# How to check authenticity of a landlord?



## Didou.uae (Dec 8, 2014)

Hello, 

I know that we can check the real estate agents through RERA website, but how to do for landlords?
While looking for rent, I found some good deals posted by landlords, but would like to make sure I am dealing with the "right" landlord... ? or is it done while registering the Ejari contract ? 

Thanks,


----------



## SgtRoswell (Apr 7, 2014)

Ask for original Title deed for viewing purpose. Get a copy too...if title deed says the name of the LL you are dealing with, i guess its ok one


----------



## Froglet (May 7, 2014)

There is always a chance that the landlord doesn't in UAE and therefore you won't get to see the original title deed. If that is the case, you may want to take the copy of the title deed and passport of the landlord to the RERA office to see if he indeed still owns the place at this moment in time...


----------



## Edino (Sep 22, 2013)

Froglet said:


> There is always a chance that the landlord doesn't in UAE and therefore you won't get to see the original title deed. If that is the case, you may want to take the copy of the title deed and passport of the landlord to the RERA office to see if he indeed still owns the place at this moment in time...

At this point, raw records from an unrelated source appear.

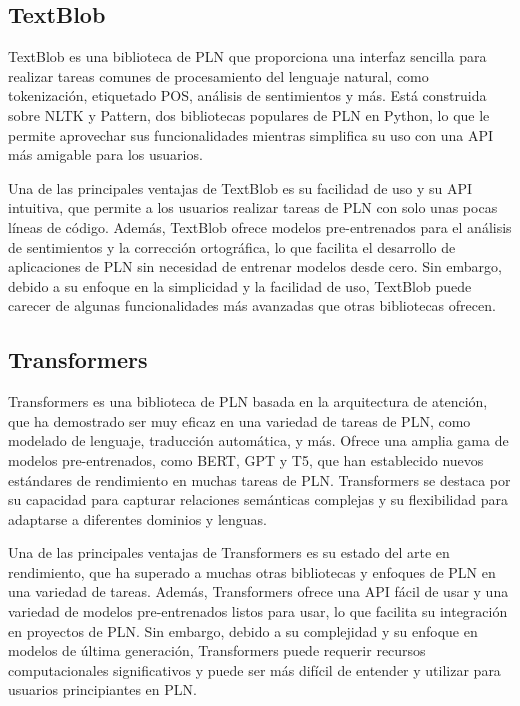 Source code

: \subsection{TextBlob}

TextBlob es una biblioteca de PLN que proporciona una interfaz sencilla para realizar tareas comunes de procesamiento del lenguaje natural, como tokenización, etiquetado POS, análisis de sentimientos y más. Está construida sobre NLTK y Pattern, dos bibliotecas populares de PLN en Python, lo que le permite aprovechar sus funcionalidades mientras simplifica su uso con una API más amigable para los usuarios.

Una de las principales ventajas de TextBlob es su facilidad de uso y su API intuitiva, que permite a los usuarios realizar tareas de PLN con solo unas pocas líneas de código. Además, TextBlob ofrece modelos pre-entrenados para el análisis de sentimientos y la corrección ortográfica, lo que facilita el desarrollo de aplicaciones de PLN sin necesidad de entrenar modelos desde cero. Sin embargo, debido a su enfoque en la simplicidad y la facilidad de uso, TextBlob puede carecer de algunas funcionalidades más avanzadas que otras bibliotecas ofrecen.

\subsection{Transformers}

Transformers es una biblioteca de PLN basada en la arquitectura de atención, que ha demostrado ser muy eficaz en una variedad de tareas de PLN, como modelado de lenguaje, traducción automática, y más. Ofrece una amplia gama de modelos pre-entrenados, como BERT, GPT y T5, que han establecido nuevos estándares de rendimiento en muchas tareas de PLN. Transformers se destaca por su capacidad para capturar relaciones semánticas complejas y su flexibilidad para adaptarse a diferentes dominios y lenguas.

Una de las principales ventajas de Transformers es su estado del arte en rendimiento, que ha superado a muchas otras bibliotecas y enfoques de PLN en una variedad de tareas. Además, Transformers ofrece una API fácil de usar y una variedad de modelos pre-entrenados listos para usar, lo que facilita su integración en proyectos de PLN. Sin embargo, debido a su complejidad y su enfoque en modelos de última generación, Transformers puede requerir recursos computacionales significativos y puede ser más difícil de entender y utilizar para usuarios principiantes en PLN.

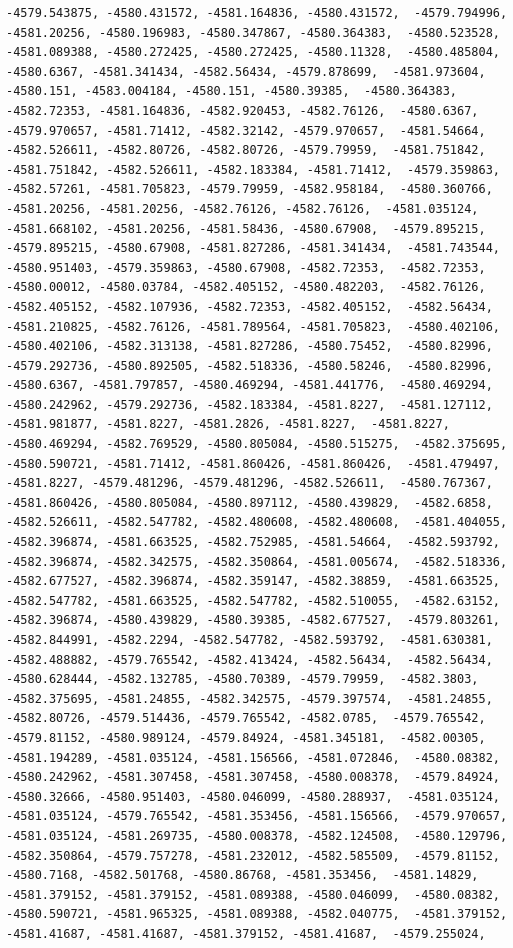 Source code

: \documentclass[
]{article}
\begin{document}
\begin{verbatim}
-4579.543875, -4580.431572, -4581.164836, -4580.431572,  -4579.794996, -4581.20256, -4580.196983, -4580.347867, -4580.364383,  -4580.523528, -4581.089388, -4580.272425, -4580.272425, -4580.11328,  -4580.485804, -4580.6367, -4581.341434, -4582.56434, -4579.878699,  -4581.973604, -4580.151, -4583.004184, -4580.151, -4580.39385,  -4580.364383, -4582.72353, -4581.164836, -4582.920453, -4582.76126,  -4580.6367, -4579.970657, -4581.71412, -4582.32142, -4579.970657,  -4581.54664, -4582.526611, -4582.80726, -4582.80726, -4579.79959,  -4581.751842, -4581.751842, -4582.526611, -4582.183384, -4581.71412,  -4579.359863, -4582.57261, -4581.705823, -4579.79959, -4582.958184,  -4580.360766, -4581.20256, -4581.20256, -4582.76126, -4582.76126,  -4581.035124, -4581.668102, -4581.20256, -4581.58436, -4580.67908,  -4579.895215, -4579.895215, -4580.67908, -4581.827286, -4581.341434,  -4581.743544, -4580.951403, -4579.359863, -4580.67908, -4582.72353,  -4582.72353, -4580.00012, -4580.03784, -4582.405152, -4580.482203,  -4582.76126, -4582.405152, -4582.107936, -4582.72353, -4582.405152,  -4582.56434, -4581.210825, -4582.76126, -4581.789564, -4581.705823,  -4580.402106, -4580.402106, -4582.313138, -4581.827286, -4580.75452,  -4580.82996, -4579.292736, -4580.892505, -4582.518336, -4580.58246,  -4580.82996, -4580.6367, -4581.797857, -4580.469294, -4581.441776,  -4580.469294, -4580.242962, -4579.292736, -4582.183384, -4581.8227,  -4581.127112, -4581.981877, -4581.8227, -4581.2826, -4581.8227,  -4581.8227, -4580.469294, -4582.769529, -4580.805084, -4580.515275,  -4582.375695, -4580.590721, -4581.71412, -4581.860426, -4581.860426,  -4581.479497, -4581.8227, -4579.481296, -4579.481296, -4582.526611,  -4580.767367, -4581.860426, -4580.805084, -4580.897112, -4580.439829,  -4582.6858, -4582.526611, -4582.547782, -4582.480608, -4582.480608,  -4581.404055, -4582.396874, -4581.663525, -4582.752985, -4581.54664,  -4582.593792, -4582.396874, -4582.342575, -4582.350864, -4581.005674,  -4582.518336, -4582.677527, -4582.396874, -4582.359147, -4582.38859,  -4581.663525, -4582.547782, -4581.663525, -4582.547782, -4582.510055,  -4582.63152, -4582.396874, -4580.439829, -4580.39385, -4582.677527,  -4579.803261, -4582.844991, -4582.2294, -4582.547782, -4582.593792,  -4581.630381, -4582.488882, -4579.765542, -4582.413424, -4582.56434,  -4582.56434, -4580.628444, -4582.132785, -4580.70389, -4579.79959,  -4582.3803, -4582.375695, -4581.24855, -4582.342575, -4579.397574,  -4581.24855, -4582.80726, -4579.514436, -4579.765542, -4582.0785,  -4579.765542, -4579.81152, -4580.989124, -4579.84924, -4581.345181,  -4582.00305, -4581.194289, -4581.035124, -4581.156566, -4581.072846,  -4580.08382, -4580.242962, -4581.307458, -4581.307458, -4580.008378,  -4579.84924, -4580.32666, -4580.951403, -4580.046099, -4580.288937,  -4581.035124, -4581.035124, -4579.765542, -4581.353456, -4581.156566,  -4579.970657, -4581.035124, -4581.269735, -4580.008378, -4582.124508,  -4580.129796, -4582.350864, -4579.757278, -4581.232012, -4582.585509,  -4579.81152, -4580.7168, -4582.501768, -4580.86768, -4581.353456,  -4581.14829, -4581.379152, -4581.379152, -4581.089388, -4580.046099,  -4580.08382, -4580.590721, -4581.965325, -4581.089388, -4582.040775,  -4581.379152, -4581.41687, -4581.41687, -4581.379152, -4581.41687,  -4579.255024, 
\end{verbatim}
\end{document}
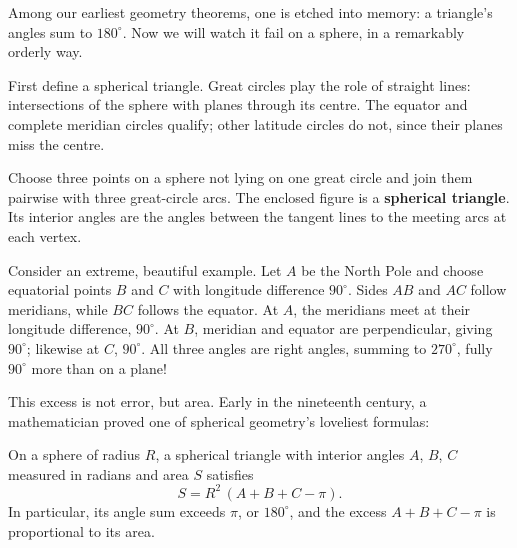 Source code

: Among our earliest geometry theorems, one is etched into memory: a triangle's angles sum to $180^\circ$. Now we will watch it fail on a sphere, in a remarkably orderly way.

First define a spherical triangle. Great circles play the role of straight lines: intersections of the sphere with planes through its centre. The equator and complete meridian circles qualify; other latitude circles do not, since their planes miss the centre.

\begin{dingyi}
Choose three points on a sphere not lying on one great circle and join them pairwise with three great-circle arcs. The enclosed figure is a \textbf{spherical triangle}. Its interior angles are the angles between the tangent lines to the meeting arcs at each vertex.
\end{dingyi}

Consider an extreme, beautiful example. Let $A$ be the North Pole and choose equatorial points $B$ and $C$ with longitude difference $90^\circ$. Sides $AB$ and $AC$ follow meridians, while $BC$ follows the equator. At $A$, the meridians meet at their longitude difference, $90^\circ$. At $B$, meridian and equator are perpendicular, giving $90^\circ$; likewise at $C$, $90^\circ$. All three angles are right angles, summing to $270^\circ$, fully $90^\circ$ more than on a plane!

This excess is not error, but area. Early in the nineteenth century, a mathematician proved one of spherical geometry's loveliest formulas:

\begin{dingli}
On a sphere of radius $R$, a spherical triangle with interior angles $A$, $B$, $C$ measured in radians and area $S$ satisfies
\[ S = R^2\,(A + B + C - \pi). \]
In particular, its angle sum exceeds $\pi$, or $180^\circ$, and the excess $A+B+C-\pi$ is proportional to its area.
\end{dingli}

What I never understood of the system here is that a LL has to consider giving a passport copy to a tenant. As LL I would never want do that under any circumstances, for privacy reasons and risk of identity theft. I know that ID's and passports are requested here like freshly baked bread... but this is going way too far as UAE real-estate process is concerned!


----------



## Tropicana (Apr 29, 2010)

Edino said:


> What I never understood of the system here is that a LL has to consider giving a passport copy to a tenant. As LL I would never want do that under any circumstances, for privacy reasons and risk of identity theft


It works both ways; a tenant also has to give his pp copy to the owner, and in most cases, it is not the owner, rather some RE guy keeping it piled up on his desk.


----------